I had great aspirations for 2017 of how productive I would be. The reality was that 2017 hit me for six. I kicked off the year with a 2 month old, 5 year old & 7 year old. I wasn’t back at work (my paid job) until April. I felt like I was chasing my tail constantly, & when I wasn’t chasing, I was passed out in a heap somewhere, mostly with a baby attached to my boob. Every day I told myself I would work at night but instead I would eat dinner mindlessly & stare at a TV.

2017 was the year I discovered Netflix – more specifically Outlander, The Crown, Call the Midwife & Land Girls. An epic time waster if ever there was one.

so 2018 is going to be more productive, right?! I am not setting “resolutions” but “intentions”…

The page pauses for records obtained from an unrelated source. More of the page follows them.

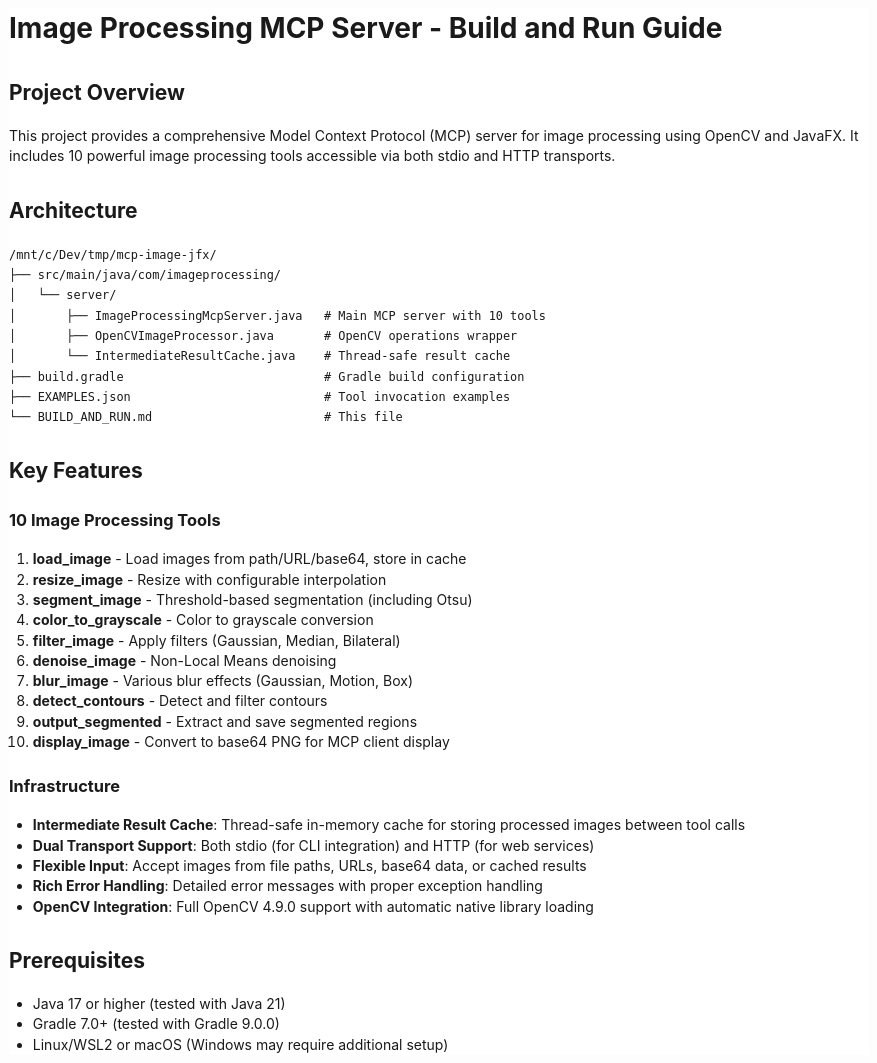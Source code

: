 # Image Processing MCP Server - Build and Run Guide

## Project Overview

This project provides a comprehensive Model Context Protocol (MCP) server for image processing using OpenCV and JavaFX. It includes 10 powerful image processing tools accessible via both stdio and HTTP transports.

## Architecture

```
/mnt/c/Dev/tmp/mcp-image-jfx/
├── src/main/java/com/imageprocessing/
│   └── server/
│       ├── ImageProcessingMcpServer.java   # Main MCP server with 10 tools
│       ├── OpenCVImageProcessor.java       # OpenCV operations wrapper
│       └── IntermediateResultCache.java    # Thread-safe result cache
├── build.gradle                            # Gradle build configuration
├── EXAMPLES.json                           # Tool invocation examples
└── BUILD_AND_RUN.md                        # This file
```

## Key Features

### 10 Image Processing Tools

1. **load_image** - Load images from path/URL/base64, store in cache
2. **resize_image** - Resize with configurable interpolation
3. **segment_image** - Threshold-based segmentation (including Otsu)
4. **color_to_grayscale** - Color to grayscale conversion
5. **filter_image** - Apply filters (Gaussian, Median, Bilateral)
6. **denoise_image** - Non-Local Means denoising
7. **blur_image** - Various blur effects (Gaussian, Motion, Box)
8. **detect_contours** - Detect and filter contours
9. **output_segmented** - Extract and save segmented regions
10. **display_image** - Convert to base64 PNG for MCP client display

### Infrastructure

- **Intermediate Result Cache**: Thread-safe in-memory cache for storing processed images between tool calls
- **Dual Transport Support**: Both stdio (for CLI integration) and HTTP (for web services)
- **Flexible Input**: Accept images from file paths, URLs, base64 data, or cached results
- **Rich Error Handling**: Detailed error messages with proper exception handling
- **OpenCV Integration**: Full OpenCV 4.9.0 support with automatic native library loading

## Prerequisites

- Java 17 or higher (tested with Java 21)
- Gradle 7.0+ (tested with Gradle 9.0.0)
- Linux/WSL2 or macOS (Windows may require additional setup)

  1. To live life authentically – a bit of a wanky buzz word, I agree but my take on this is to just own it if you f**k up, & put your hand up to say I did bad, but I’ll do better next time. Perfect example today was I met up with cousins from the UK. We ordered a coffee which I had already mentally noted served their coffees in ceramic cups (tick), but then i got a call saying someone was waiting at my front door who i had totally forgotten about so I raced off & 15 minutes later on my return, my cousin had kindly got my coffee put in a take-away cup. So I’m saying I screwed up. Last year I always had a reusable coffee cup with me but within a month (again, see ya 2017), i lost my 2 favourite reusable coffee cups – frank green & klean kanteen you are missed. Feel free to return to me..
  2. it’s ok to disagree with a “trend”. I don’t like the texture of chia pudding. Plus growing up with a pond at home, it bears way too close resemblence to frog spawn. I think goji berries taste like dirt. Too much maca in something makes it taste like stinky socks. You don’t have to love it just because it is the new “superfood”. But as a side note, I am genuinely a kale addict – I can’t get enough of it!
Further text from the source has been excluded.